No no, ktoś tu wybitnie nie lubi zastrzyków. Ale raczej jest wystraszony niż wściekły - widać, że stara się nastraszyć wszystkich dookoła ale nie atakuje tylko stara się ustawić przodem do zagrożenia. Ludzie trochę bez sensu stoją dookoła, bo jakby się skupili w jednym miejscu to kot by znalazł "bezpieczne" ustawienie i się uspokoił a tak ciągle się boi, że zostanie zaatakowany z tyłu. Szczęście, że żarcie go przekonało.

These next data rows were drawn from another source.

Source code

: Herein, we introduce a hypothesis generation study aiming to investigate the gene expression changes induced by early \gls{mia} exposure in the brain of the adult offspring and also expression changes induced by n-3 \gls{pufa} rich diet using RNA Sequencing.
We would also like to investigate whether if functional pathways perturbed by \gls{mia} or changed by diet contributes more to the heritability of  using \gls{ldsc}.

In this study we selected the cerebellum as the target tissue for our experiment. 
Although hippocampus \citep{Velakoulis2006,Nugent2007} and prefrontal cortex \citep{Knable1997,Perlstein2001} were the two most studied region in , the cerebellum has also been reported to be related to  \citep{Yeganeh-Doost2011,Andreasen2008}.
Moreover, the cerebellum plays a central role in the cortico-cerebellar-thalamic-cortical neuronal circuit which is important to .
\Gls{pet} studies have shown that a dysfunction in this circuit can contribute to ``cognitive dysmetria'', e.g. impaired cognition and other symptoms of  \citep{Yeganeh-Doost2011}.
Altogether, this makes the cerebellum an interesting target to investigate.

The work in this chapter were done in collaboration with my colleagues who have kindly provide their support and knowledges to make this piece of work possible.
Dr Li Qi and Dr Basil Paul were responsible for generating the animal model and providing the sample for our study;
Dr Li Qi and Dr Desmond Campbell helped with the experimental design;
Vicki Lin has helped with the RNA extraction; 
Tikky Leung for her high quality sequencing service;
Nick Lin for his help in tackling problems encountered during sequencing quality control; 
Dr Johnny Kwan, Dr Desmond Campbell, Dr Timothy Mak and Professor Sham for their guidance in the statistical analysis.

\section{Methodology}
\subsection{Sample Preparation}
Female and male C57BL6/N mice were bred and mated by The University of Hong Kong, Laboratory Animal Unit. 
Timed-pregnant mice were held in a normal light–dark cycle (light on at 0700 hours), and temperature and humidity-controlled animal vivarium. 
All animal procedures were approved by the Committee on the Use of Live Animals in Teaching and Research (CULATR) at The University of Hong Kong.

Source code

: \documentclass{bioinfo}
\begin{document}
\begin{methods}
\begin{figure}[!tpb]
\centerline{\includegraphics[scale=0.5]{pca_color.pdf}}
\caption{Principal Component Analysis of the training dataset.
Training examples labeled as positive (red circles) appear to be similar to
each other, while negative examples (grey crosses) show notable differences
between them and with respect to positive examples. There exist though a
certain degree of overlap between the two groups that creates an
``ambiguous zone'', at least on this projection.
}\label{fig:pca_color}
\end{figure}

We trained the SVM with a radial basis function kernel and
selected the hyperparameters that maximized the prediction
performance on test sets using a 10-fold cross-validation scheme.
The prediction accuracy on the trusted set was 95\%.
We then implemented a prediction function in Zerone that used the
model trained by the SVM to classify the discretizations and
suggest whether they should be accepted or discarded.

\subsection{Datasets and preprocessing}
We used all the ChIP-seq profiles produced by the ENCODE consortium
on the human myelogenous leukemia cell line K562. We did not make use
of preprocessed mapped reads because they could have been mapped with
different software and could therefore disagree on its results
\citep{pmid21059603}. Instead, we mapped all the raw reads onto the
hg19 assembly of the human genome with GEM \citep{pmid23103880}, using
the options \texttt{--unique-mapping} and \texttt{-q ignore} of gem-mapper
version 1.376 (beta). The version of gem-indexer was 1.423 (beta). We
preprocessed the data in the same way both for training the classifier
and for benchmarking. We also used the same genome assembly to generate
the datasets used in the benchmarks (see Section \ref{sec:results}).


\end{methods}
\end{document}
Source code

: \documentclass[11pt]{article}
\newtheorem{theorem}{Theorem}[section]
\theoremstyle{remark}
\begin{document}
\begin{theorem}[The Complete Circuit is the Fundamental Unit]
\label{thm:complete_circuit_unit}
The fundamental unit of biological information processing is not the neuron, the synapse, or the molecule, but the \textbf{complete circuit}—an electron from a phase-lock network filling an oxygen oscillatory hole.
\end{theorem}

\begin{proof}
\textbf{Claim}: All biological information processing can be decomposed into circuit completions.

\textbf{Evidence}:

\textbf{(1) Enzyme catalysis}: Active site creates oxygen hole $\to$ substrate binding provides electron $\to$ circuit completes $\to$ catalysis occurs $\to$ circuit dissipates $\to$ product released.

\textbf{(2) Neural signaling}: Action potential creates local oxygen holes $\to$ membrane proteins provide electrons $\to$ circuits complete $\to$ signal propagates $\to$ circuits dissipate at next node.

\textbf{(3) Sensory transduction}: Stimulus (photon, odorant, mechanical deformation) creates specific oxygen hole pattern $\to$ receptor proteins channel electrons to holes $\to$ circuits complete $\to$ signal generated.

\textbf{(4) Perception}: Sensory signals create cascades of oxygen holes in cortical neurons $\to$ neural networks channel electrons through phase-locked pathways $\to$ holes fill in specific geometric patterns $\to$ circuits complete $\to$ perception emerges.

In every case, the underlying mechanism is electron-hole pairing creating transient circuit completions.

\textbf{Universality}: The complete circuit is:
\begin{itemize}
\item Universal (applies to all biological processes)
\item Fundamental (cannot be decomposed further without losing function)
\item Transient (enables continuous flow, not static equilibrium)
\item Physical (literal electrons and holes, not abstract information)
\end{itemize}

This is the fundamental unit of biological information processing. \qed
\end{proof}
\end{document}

Hmmm, chyba nie jest zadowolony ;-)
Broni swoich jajek do ostatniej sekundy.
No fanklubu tego weterynarza to on nie założy.
biedny :D
Biedny?
Na pewno STRASZNY!
Nie chciał bym być w takiej sytuacji, normalnie bał bym się tej Besti!
Jest delikatnie mówiąc wściekły.
No no, ktoś tu wybitnie nie lubi zastrzyków. Ale raczej jest wystraszony niż wściekły - widać, że stara się nastraszyć wszystkich dookoła ale nie atakuje tylko stara się ustawić przodem do zagrożenia. Ludzie trochę bez sensu stoją dookoła, bo jakby się skupili w jednym miejscu to kot by znalazł "bezpieczne" ustawienie i się uspokoił a tak ciągle się boi, że zostanie zaatakowany z tyłu. Szczęście, że żarcie go przekonało.